**PROBLEM TO WORK ON**
Reproduce the entries below exactly, but leave the pictures out.
====== ENTRIES SUPPLIED
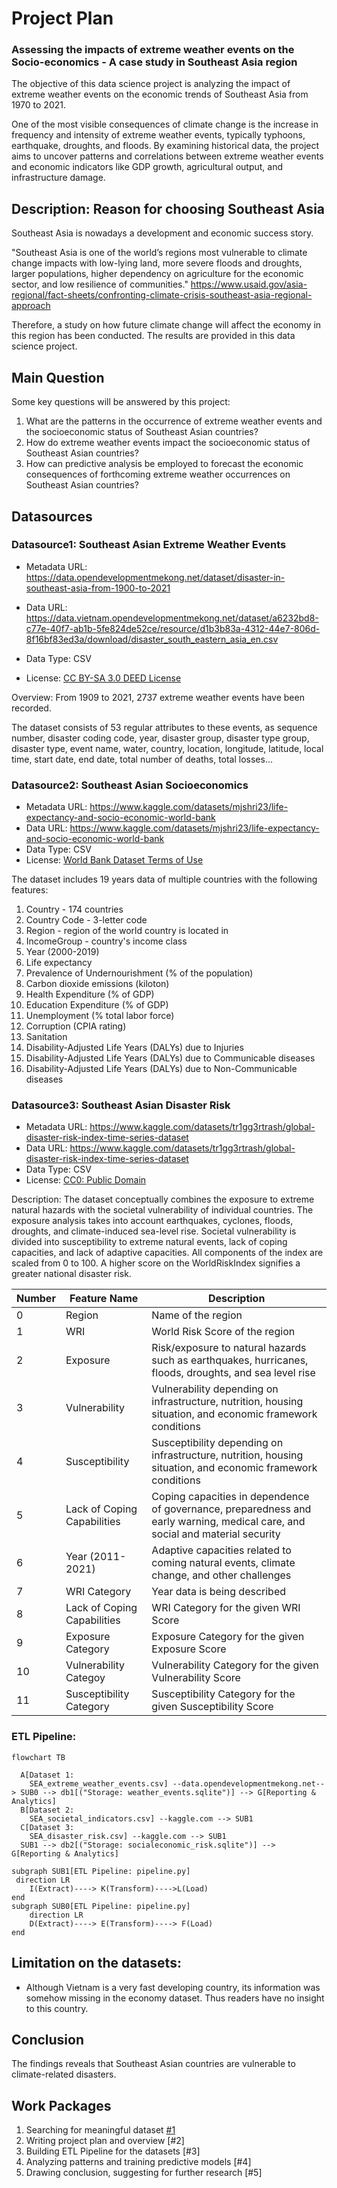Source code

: # Project Plan

<!-- Give your project a short title. -->
### Assessing the impacts of extreme weather events on the Socio-economics - A case study in Southeast Asia region
The objective of this data science project is analyzing the impact of extreme weather events on the economic trends of Southeast Asia from 1970 to 2021.

One of the most visible consequences of climate change is the increase in frequency and intensity of extreme weather events, typically typhoons, earthquake, droughts, and floods. By examining historical data, the project aims to uncover patterns and correlations between extreme weather events and economic indicators like GDP growth, agricultural output, and infrastructure damage. 

## Description: Reason for choosing Southeast Asia

Southeast Asia is nowadays a development and economic success story.

"Southeast Asia is one of the world’s regions most vulnerable to climate change impacts with low-lying land, more severe floods and droughts, larger populations, higher dependency on agriculture for the economic sector, and low resilience of communities."  https://www.usaid.gov/asia-regional/fact-sheets/confronting-climate-crisis-southeast-asia-regional-approach

 Therefore, a study on how future climate change will affect the economy in this region has been conducted. The results are provided in this data science project.

<!-- Describe your data science project in max. 200 words. Consider writing about why and how you attempt it. -->

## Main Question
<!-- Think about one main question you want to answer based on the data. -->

Some key questions will be answered by this project:
1. What are the patterns in the occurrence of extreme weather events and the socioeconomic status of Southeast Asian countries?
2. How do extreme weather events impact the socioeconomic status of Southeast Asian countries?
3. How can predictive analysis be employed to forecast the economic consequences of forthcoming extreme weather occurrences on Southeast Asian countries?

## Datasources

<!-- Describe each datasources you plan to use in a section. Use the prefic "DatasourceX" where X is the id of the datasource. -->

### Datasource1: Southeast Asian Extreme Weather Events
* Metadata URL: https://data.opendevelopmentmekong.net/dataset/disaster-in-southeast-asia-from-1900-to-2021
* Data URL: https://data.vietnam.opendevelopmentmekong.net/dataset/a6232bd8-c77e-40f7-ab1b-5fe824de52ce/resource/d1b3b83a-4312-44e7-806d-8f16bf83ed3a/download/disaster_south_eastern_asia_en.csv

* Data Type: CSV

* License: [CC BY-SA 3.0 DEED License](https://creativecommons.org/licenses/by-sa/3.0/)

Overview:
From 1909 to 2021, 2737 extreme weather events have been recorded. 

The dataset consists of 53 regular attributes to these events, as sequence number, disaster coding code, year, disaster group, disaster type group, disaster type, event name, water, country, location, longitude, latitude, local time, start date, end date, total number of deaths, total losses...


### Datasource2: Southeast Asian Socioeconomics
* Metadata URL: https://www.kaggle.com/datasets/mjshri23/life-expectancy-and-socio-economic-world-bank
* Data URL: https://www.kaggle.com/datasets/mjshri23/life-expectancy-and-socio-economic-world-bank
* Data Type: CSV
* License: [World Bank Dataset Terms of Use](https://www.worldbank.org/en/about/legal/terms-of-use-for-datasets)

The dataset includes 19 years data of multiple countries with the following features:
1. Country - 174 countries
2. Country Code - 3-letter code
3. Region - region of the world country is located in
4. IncomeGroup - country's income class
5. Year (2000-2019)
6. Life expectancy
7. Prevalence of Undernourishment (% of the population) 
8. Carbon dioxide emissions (kiloton)
9. Health Expenditure (% of GDP)
10. Education Expenditure (% of GDP)
11. Unemployment (% total labor force)
12. Corruption (CPIA rating)
13. Sanitation 
14. Disability-Adjusted Life Years (DALYs) due to Injuries
15. Disability-Adjusted Life Years (DALYs) due to Communicable diseases
16. Disability-Adjusted Life Years (DALYs) due to Non-Communicable diseases


### Datasource3: Southeast Asian Disaster Risk
* Metadata URL: https://www.kaggle.com/datasets/tr1gg3rtrash/global-disaster-risk-index-time-series-dataset
* Data URL: https://www.kaggle.com/datasets/tr1gg3rtrash/global-disaster-risk-index-time-series-dataset
* Data Type: CSV
* License: [CC0: Public Domain](https://creativecommons.org/publicdomain/zero/1.0/)

 Description:
 The dataset conceptually combines the exposure to extreme natural hazards with the societal vulnerability of individual countries. The exposure analysis takes into account earthquakes, cyclones, floods, droughts, and climate-induced sea-level rise. Societal vulnerability is divided into susceptibility to extreme natural events, lack of coping capacities, and lack of adaptive capacities. All components of the index are scaled from 0 to 100. A higher score on the WorldRiskIndex signifies a greater national disaster risk.


| Number |      Feature Name            |      Description                             |
|--------|------------------------------|----------------------------------------------|
|   0    |    Region                    |  Name of the region                          |
|   1    |    WRI                       |  World Risk Score of the region              |
|   2    |    Exposure                  |  Risk/exposure to natural hazards such as earthquakes, hurricanes, floods, droughts, and sea ​​level rise                          |
|   3    |    Vulnerability             |  Vulnerability depending on infrastructure, nutrition, housing situation, and economic framework conditions                        |
|   4    |    Susceptibility            |  Susceptibility depending on infrastructure, nutrition, housing situation, and economic framework conditions                        |
|   5    |  Lack of Coping Capabilities |  Coping capacities in dependence of governance, preparedness and early warning, medical care, and social and material security                                                                               |
|   6    |    Year (2011-2021)          |  Adaptive capacities related to coming natural events, climate change, and other challenges                                           |
|   7    |    WRI Category              |  Year data is being described                |
|   8    |  Lack of Coping Capabilities |  WRI Category for the given WRI Score                                                                                  |
|   9    |    Exposure Category         |  Exposure Category for the given Exposure Score                                                                                  |
|   10   |    Vulnerability Categoy     |  Vulnerability Category for the given Vulnerability Score                                                                    |
|   11   |    Susceptibility Category   |  Susceptibility Category for the given Susceptibility Score                                                                   |

### ETL Pipeline:
``` mermaid
flowchart TB
  
  A[Dataset 1:
    SEA_extreme_weather_events.csv] --data.opendevelopmentmekong.net--> SUB0 --> db1[("Storage: weather_events.sqlite")] --> G[Reporting & Analytics] 
  B[Dataset 2:
    SEA_societal_indicators.csv] --kaggle.com --> SUB1 
  C[Dataset 3:
    SEA_disaster_risk.csv] --kaggle.com --> SUB1
  SUB1 --> db2[("Storage: socialeconomic_risk.sqlite")] --> G[Reporting & Analytics]

subgraph SUB1[ETL Pipeline: pipeline.py]
 direction LR
    I(Extract)----> K(Transform)---->L(Load)
end
subgraph SUB0[ETL Pipeline: pipeline.py]
    direction LR
    D(Extract)----> E(Transform)----> F(Load)
end
```
## Limitation on the datasets:
* Although Vietnam is a very fast developing country, its information was somehow missing in the economy dataset. Thus readers have no insight to this country. 

## Conclusion

The findings reveals that Southeast Asian countries are vulnerable to climate-related disasters.

## Work Packages

<!-- List of work packages ordered sequentially, each pointing to an issue with more details. -->

1. Searching for meaningful dataset [#1][i1]
2. Writing project plan and overview [#2]
3. Building ETL Pipeline for the datasets [#3]
4. Analyzing patterns and training predictive models [#4]
5. Drawing conclusion, suggesting for further research [#5]

[i1]: https://github.com/jvalue/made-template/issues/1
============
**EXERCISE SOLUTION**
Source code

: # Project Plan

<!-- Give your project a short title. -->
### Assessing the impacts of extreme weather events on the Socio-economics - A case study in Southeast Asia region
The objective of this data science project is analyzing the impact of extreme weather events on the economic trends of Southeast Asia from 1970 to 2021.

One of the most visible consequences of climate change is the increase in frequency and intensity of extreme weather events, typically typhoons, earthquake, droughts, and floods. By examining historical data, the project aims to uncover patterns and correlations between extreme weather events and economic indicators like GDP growth, agricultural output, and infrastructure damage. 

## Description: Reason for choosing Southeast Asia

Southeast Asia is nowadays a development and economic success story.

"Southeast Asia is one of the world’s regions most vulnerable to climate change impacts with low-lying land, more severe floods and droughts, larger populations, higher dependency on agriculture for the economic sector, and low resilience of communities."  https://www.usaid.gov/asia-regional/fact-sheets/confronting-climate-crisis-southeast-asia-regional-approach

 Therefore, a study on how future climate change will affect the economy in this region has been conducted. The results are provided in this data science project.

<!-- Describe your data science project in max. 200 words. Consider writing about why and how you attempt it. -->

## Main Question
<!-- Think about one main question you want to answer based on the data. -->

Some key questions will be answered by this project:
1. What are the patterns in the occurrence of extreme weather events and the socioeconomic status of Southeast Asian countries?
2. How do extreme weather events impact the socioeconomic status of Southeast Asian countries?
3. How can predictive analysis be employed to forecast the economic consequences of forthcoming extreme weather occurrences on Southeast Asian countries?

## Datasources

<!-- Describe each datasources you plan to use in a section. Use the prefic "DatasourceX" where X is the id of the datasource. -->

### Datasource1: Southeast Asian Extreme Weather Events
* Metadata URL: https://data.opendevelopmentmekong.net/dataset/disaster-in-southeast-asia-from-1900-to-2021
* Data URL: https://data.vietnam.opendevelopmentmekong.net/dataset/a6232bd8-c77e-40f7-ab1b-5fe824de52ce/resource/d1b3b83a-4312-44e7-806d-8f16bf83ed3a/download/disaster_south_eastern_asia_en.csv

* Data Type: CSV

* License: [CC BY-SA 3.0 DEED License](https://creativecommons.org/licenses/by-sa/3.0/)

Overview:
From 1909 to 2021, 2737 extreme weather events have been recorded. 

The dataset consists of 53 regular attributes to these events, as sequence number, disaster coding code, year, disaster group, disaster type group, disaster type, event name, water, country, location, longitude, latitude, local time, start date, end date, total number of deaths, total losses...


### Datasource2: Southeast Asian Socioeconomics
* Metadata URL: https://www.kaggle.com/datasets/mjshri23/life-expectancy-and-socio-economic-world-bank
* Data URL: https://www.kaggle.com/datasets/mjshri23/life-expectancy-and-socio-economic-world-bank
* Data Type: CSV
* License: [World Bank Dataset Terms of Use](https://www.worldbank.org/en/about/legal/terms-of-use-for-datasets)

The dataset includes 19 years data of multiple countries with the following features:
1. Country - 174 countries
2. Country Code - 3-letter code
3. Region - region of the world country is located in
4. IncomeGroup - country's income class
5. Year (2000-2019)
6. Life expectancy
7. Prevalence of Undernourishment (% of the population) 
8. Carbon dioxide emissions (kiloton)
9. Health Expenditure (% of GDP)
10. Education Expenditure (% of GDP)
11. Unemployment (% total labor force)
12. Corruption (CPIA rating)
13. Sanitation 
14. Disability-Adjusted Life Years (DALYs) due to Injuries
15. Disability-Adjusted Life Years (DALYs) due to Communicable diseases
16. Disability-Adjusted Life Years (DALYs) due to Non-Communicable diseases


### Datasource3: Southeast Asian Disaster Risk
* Metadata URL: https://www.kaggle.com/datasets/tr1gg3rtrash/global-disaster-risk-index-time-series-dataset
* Data URL: https://www.kaggle.com/datasets/tr1gg3rtrash/global-disaster-risk-index-time-series-dataset
* Data Type: CSV
* License: [CC0: Public Domain](https://creativecommons.org/publicdomain/zero/1.0/)

 Description:
 The dataset conceptually combines the exposure to extreme natural hazards with the societal vulnerability of individual countries. The exposure analysis takes into account earthquakes, cyclones, floods, droughts, and climate-induced sea-level rise. Societal vulnerability is divided into susceptibility to extreme natural events, lack of coping capacities, and lack of adaptive capacities. All components of the index are scaled from 0 to 100. A higher score on the WorldRiskIndex signifies a greater national disaster risk.


| Number |      Feature Name            |      Description                             |
|--------|------------------------------|----------------------------------------------|
|   0    |    Region                    |  Name of the region                          |
|   1    |    WRI                       |  World Risk Score of the region              |
|   2    |    Exposure                  |  Risk/exposure to natural hazards such as earthquakes, hurricanes, floods, droughts, and sea ​​level rise                          |
|   3    |    Vulnerability             |  Vulnerability depending on infrastructure, nutrition, housing situation, and economic framework conditions                        |
|   4    |    Susceptibility            |  Susceptibility depending on infrastructure, nutrition, housing situation, and economic framework conditions                        |
|   5    |  Lack of Coping Capabilities |  Coping capacities in dependence of governance, preparedness and early warning, medical care, and social and material security                                                                               |
|   6    |    Year (2011-2021)          |  Adaptive capacities related to coming natural events, climate change, and other challenges                                           |
|   7    |    WRI Category              |  Year data is being described                |
|   8    |  Lack of Coping Capabilities |  WRI Category for the given WRI Score                                                                                  |
|   9    |    Exposure Category         |  Exposure Category for the given Exposure Score                                                                                  |
|   10   |    Vulnerability Categoy     |  Vulnerability Category for the given Vulnerability Score                                                                    |
|   11   |    Susceptibility Category   |  Susceptibility Category for the given Susceptibility Score                                                                   |

### ETL Pipeline:
``` mermaid
flowchart TB
  
  A[Dataset 1:
    SEA_extreme_weather_events.csv] --data.opendevelopmentmekong.net--> SUB0 --> db1[("Storage: weather_events.sqlite")] --> G[Reporting & Analytics] 
  B[Dataset 2:
    SEA_societal_indicators.csv] --kaggle.com --> SUB1 
  C[Dataset 3:
    SEA_disaster_risk.csv] --kaggle.com --> SUB1
  SUB1 --> db2[("Storage: socialeconomic_risk.sqlite")] --> G[Reporting & Analytics]

subgraph SUB1[ETL Pipeline: pipeline.py]
 direction LR
    I(Extract)----> K(Transform)---->L(Load)
end
subgraph SUB0[ETL Pipeline: pipeline.py]
    direction LR
    D(Extract)----> E(Transform)----> F(Load)
end
```
## Limitation on the datasets:
* Although Vietnam is a very fast developing country, its information was somehow missing in the economy dataset. Thus readers have no insight to this country. 

## Conclusion

The findings reveals that Southeast Asian countries are vulnerable to climate-related disasters.

## Work Packages

<!-- List of work packages ordered sequentially, each pointing to an issue with more details. -->

1. Searching for meaningful dataset [#1][i1]
2. Writing project plan and overview [#2]
3. Building ETL Pipeline for the datasets [#3]
4. Analyzing patterns and training predictive models [#4]
5. Drawing conclusion, suggesting for further research [#5]

[i1]: https://github.com/jvalue/made-template/issues/1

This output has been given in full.